** SOURCE INFORMATION follows **
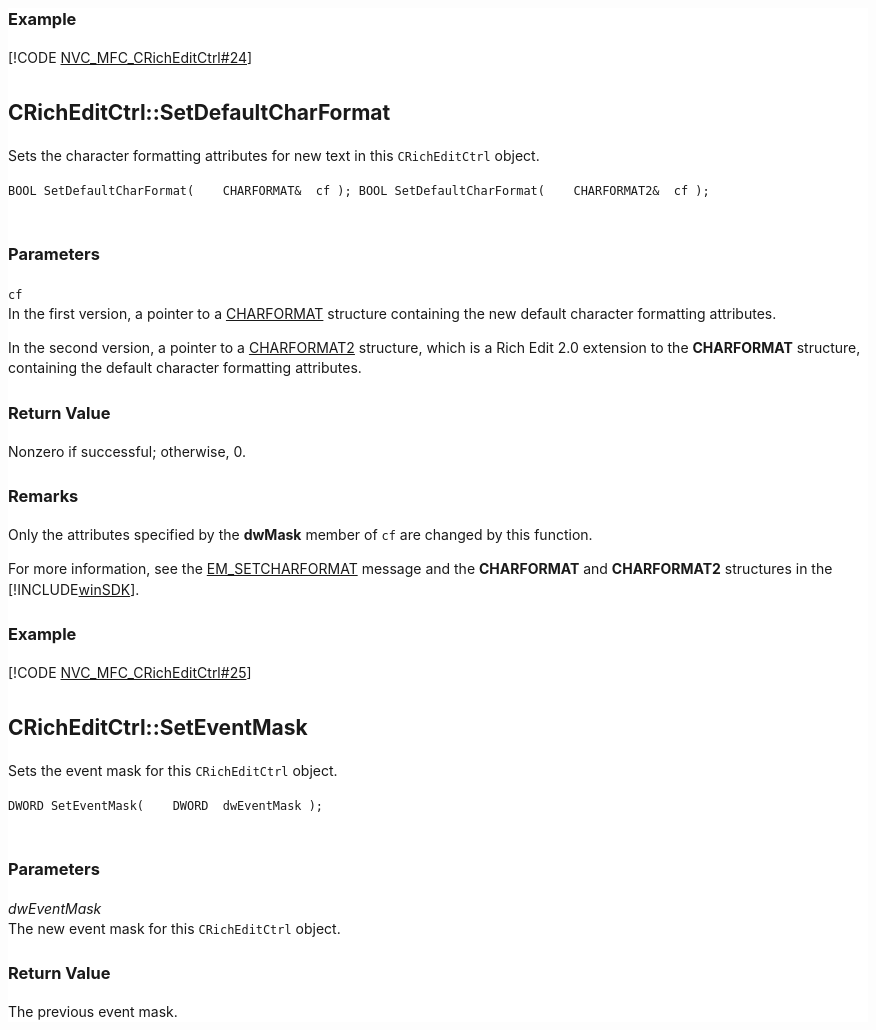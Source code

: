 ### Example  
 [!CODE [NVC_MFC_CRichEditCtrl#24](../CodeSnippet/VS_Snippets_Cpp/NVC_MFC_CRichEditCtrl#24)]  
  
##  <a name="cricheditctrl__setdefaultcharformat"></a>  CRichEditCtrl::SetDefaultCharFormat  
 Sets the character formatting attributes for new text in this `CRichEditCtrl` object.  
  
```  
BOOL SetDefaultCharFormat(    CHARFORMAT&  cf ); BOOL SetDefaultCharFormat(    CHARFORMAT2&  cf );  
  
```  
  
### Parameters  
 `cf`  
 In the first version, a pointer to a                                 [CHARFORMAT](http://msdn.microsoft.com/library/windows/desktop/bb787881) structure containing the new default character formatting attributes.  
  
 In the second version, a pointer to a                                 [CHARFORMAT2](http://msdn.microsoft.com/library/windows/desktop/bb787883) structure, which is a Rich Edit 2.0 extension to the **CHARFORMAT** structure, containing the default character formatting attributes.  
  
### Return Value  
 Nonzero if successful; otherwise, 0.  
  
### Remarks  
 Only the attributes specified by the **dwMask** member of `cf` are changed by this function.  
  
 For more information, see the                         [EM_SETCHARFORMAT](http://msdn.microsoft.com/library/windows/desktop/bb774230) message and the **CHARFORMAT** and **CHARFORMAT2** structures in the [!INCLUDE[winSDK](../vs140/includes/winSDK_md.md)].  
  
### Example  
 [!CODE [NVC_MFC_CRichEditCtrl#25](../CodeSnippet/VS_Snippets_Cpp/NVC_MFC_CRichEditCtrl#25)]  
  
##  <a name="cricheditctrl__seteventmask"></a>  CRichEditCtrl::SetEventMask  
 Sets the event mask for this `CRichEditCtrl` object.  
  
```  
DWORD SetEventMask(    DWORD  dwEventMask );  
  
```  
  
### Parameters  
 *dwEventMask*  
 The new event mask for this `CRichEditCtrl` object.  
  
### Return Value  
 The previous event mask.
** End of SOURCE INFORMATION **
YOUR GOAL: The expected output is each entry given again word for word, with pictures dropped.

RESPONSE BELOW:
Source code

: ### Example  
 [!CODE [NVC_MFC_CRichEditCtrl#24](../CodeSnippet/VS_Snippets_Cpp/NVC_MFC_CRichEditCtrl#24)]  
  
##  <a name="cricheditctrl__setdefaultcharformat"></a>  CRichEditCtrl::SetDefaultCharFormat  
 Sets the character formatting attributes for new text in this `CRichEditCtrl` object.  
  
```  
BOOL SetDefaultCharFormat(    CHARFORMAT&  cf ); BOOL SetDefaultCharFormat(    CHARFORMAT2&  cf );  
  
```  
  
### Parameters  
 `cf`  
 In the first version, a pointer to a                                 [CHARFORMAT](http://msdn.microsoft.com/library/windows/desktop/bb787881) structure containing the new default character formatting attributes.  
  
 In the second version, a pointer to a                                 [CHARFORMAT2](http://msdn.microsoft.com/library/windows/desktop/bb787883) structure, which is a Rich Edit 2.0 extension to the **CHARFORMAT** structure, containing the default character formatting attributes.  
  
### Return Value  
 Nonzero if successful; otherwise, 0.  
  
### Remarks  
 Only the attributes specified by the **dwMask** member of `cf` are changed by this function.  
  
 For more information, see the                         [EM_SETCHARFORMAT](http://msdn.microsoft.com/library/windows/desktop/bb774230) message and the **CHARFORMAT** and **CHARFORMAT2** structures in the [!INCLUDE[winSDK](../vs140/includes/winSDK_md.md)].  
  
### Example  
 [!CODE [NVC_MFC_CRichEditCtrl#25](../CodeSnippet/VS_Snippets_Cpp/NVC_MFC_CRichEditCtrl#25)]  
  
##  <a name="cricheditctrl__seteventmask"></a>  CRichEditCtrl::SetEventMask  
 Sets the event mask for this `CRichEditCtrl` object.  
  
```  
DWORD SetEventMask(    DWORD  dwEventMask );  
  
```  
  
### Parameters  
 *dwEventMask*  
 The new event mask for this `CRichEditCtrl` object.  
  
### Return Value  
 The previous event mask.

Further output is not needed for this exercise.